I try to make a long int division in C, but I can't get the correct result. I'm curious about the reason why I got the crash and how can I get the correct result.

#include <stdio.h>
#include <stdint.h>

int main() {
    int64_t a = 0x8000000000000000;
    int64_t b = 0xffffffffffffffff;
    printf("a: %ld; b: %ld\n", a, b);
    int64_t c = a/b;
    printf("a/b: %ld\n", c);
    return 0;
}

Here is the result:

(base) ➜  ~ gcc test.c -O2
(base) ➜  ~ ./a.out
a: -9223372036854775808; b: -1
a/b = : -9223372036854775808
(base) ➜  ~ gcc test.c
(base) ➜  ~ ./a.out
a: -9223372036854775808; b: -1
[1]    39193 floating point exception (core dumped)  ./a.out

Result of the division

CodePudding user response：

First, try using the right format specifiers. Include inttypes.h and use printf(PRId64 "\n", x); to print int64_t x;. %ld is not portable. It might work and might not.

Then note that the answer of the division int64_t c = a/b; would be 2^63 if the integers weren't limited in size. But in fact there is no representation for that number using 64-bit 2's complement numbers. They range from -2^63 to 2^63 - 1. That's what's causing the exception. You've overflowed the arithmetic unit that's doing the division.

Open your textbook to study up on binary integer representation.

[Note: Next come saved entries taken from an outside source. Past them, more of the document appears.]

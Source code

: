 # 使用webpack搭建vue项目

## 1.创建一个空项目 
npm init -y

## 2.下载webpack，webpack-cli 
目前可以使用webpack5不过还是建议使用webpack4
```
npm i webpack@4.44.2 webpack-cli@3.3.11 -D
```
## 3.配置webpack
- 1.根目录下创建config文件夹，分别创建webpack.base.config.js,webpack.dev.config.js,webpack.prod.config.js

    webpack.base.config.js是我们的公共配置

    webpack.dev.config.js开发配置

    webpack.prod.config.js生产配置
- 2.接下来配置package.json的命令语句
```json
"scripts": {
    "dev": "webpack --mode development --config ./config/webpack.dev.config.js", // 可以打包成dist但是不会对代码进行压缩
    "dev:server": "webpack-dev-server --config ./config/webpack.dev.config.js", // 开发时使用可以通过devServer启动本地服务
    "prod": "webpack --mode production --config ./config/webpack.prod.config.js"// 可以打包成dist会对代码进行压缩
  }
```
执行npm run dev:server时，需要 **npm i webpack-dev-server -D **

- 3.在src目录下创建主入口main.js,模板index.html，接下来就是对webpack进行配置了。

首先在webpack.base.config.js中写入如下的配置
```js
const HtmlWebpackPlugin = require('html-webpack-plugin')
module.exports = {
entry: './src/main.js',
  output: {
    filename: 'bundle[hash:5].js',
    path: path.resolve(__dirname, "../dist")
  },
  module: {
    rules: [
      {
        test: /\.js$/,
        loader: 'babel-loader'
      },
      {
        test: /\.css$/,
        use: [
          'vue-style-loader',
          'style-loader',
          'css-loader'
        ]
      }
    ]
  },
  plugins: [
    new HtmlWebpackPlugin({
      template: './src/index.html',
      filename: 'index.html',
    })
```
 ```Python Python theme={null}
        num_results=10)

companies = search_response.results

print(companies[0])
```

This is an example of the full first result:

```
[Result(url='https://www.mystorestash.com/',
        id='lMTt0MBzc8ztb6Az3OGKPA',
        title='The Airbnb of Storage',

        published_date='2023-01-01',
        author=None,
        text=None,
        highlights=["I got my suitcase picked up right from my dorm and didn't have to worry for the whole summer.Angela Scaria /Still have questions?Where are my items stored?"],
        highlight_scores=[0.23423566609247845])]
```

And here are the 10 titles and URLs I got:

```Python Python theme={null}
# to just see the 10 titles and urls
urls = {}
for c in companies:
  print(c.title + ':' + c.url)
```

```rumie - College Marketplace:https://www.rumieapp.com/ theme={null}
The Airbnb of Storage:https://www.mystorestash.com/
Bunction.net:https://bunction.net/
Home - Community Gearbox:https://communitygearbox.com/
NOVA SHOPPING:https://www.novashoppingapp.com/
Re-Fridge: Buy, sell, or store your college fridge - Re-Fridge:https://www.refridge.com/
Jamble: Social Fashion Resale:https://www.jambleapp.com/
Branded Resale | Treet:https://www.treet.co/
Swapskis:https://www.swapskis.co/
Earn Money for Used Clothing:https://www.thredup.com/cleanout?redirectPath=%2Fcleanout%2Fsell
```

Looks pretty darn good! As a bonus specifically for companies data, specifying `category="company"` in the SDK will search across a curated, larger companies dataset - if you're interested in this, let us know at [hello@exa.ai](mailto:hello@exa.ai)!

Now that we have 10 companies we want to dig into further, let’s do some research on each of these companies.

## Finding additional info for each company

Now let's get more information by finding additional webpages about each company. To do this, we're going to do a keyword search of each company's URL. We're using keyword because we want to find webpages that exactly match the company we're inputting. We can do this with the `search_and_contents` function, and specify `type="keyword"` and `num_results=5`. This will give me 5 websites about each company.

CodePudding user response：

As you already noticed, printing a and b:

int64_t a = 0x8000000000000000;
int64_t b = 0xffffffffffffffff;
printf("a:%" PRId64 ", b:%" PRId64 "\n", a, b);

Yields the following:

a:-9223372036854775808, b:-1

However, dividing 64-bit signed integer INT64_MIN by -1 on a 64-bit machine is an undefined behaviour.

A horrible artifact of two's complement arithmetic is the 'most negative number' problem. Take this code:

int8_t a = -127; //-127 to 127 OK
int8_t b = -1;
printf("a/b: %hhd\n", a/b);

This code will work for any value of a, except for -128 (INT8_MIN). That's because:

1000 0000 (-128)
0111 1111 (bit flip)
1000 0000 (add one, back at -128!!)

But actually if you look at the second last step:

0111 1111 (bit flip)

If you add one to that, we have already overflowed, because the first bit is reserved as a sign bit.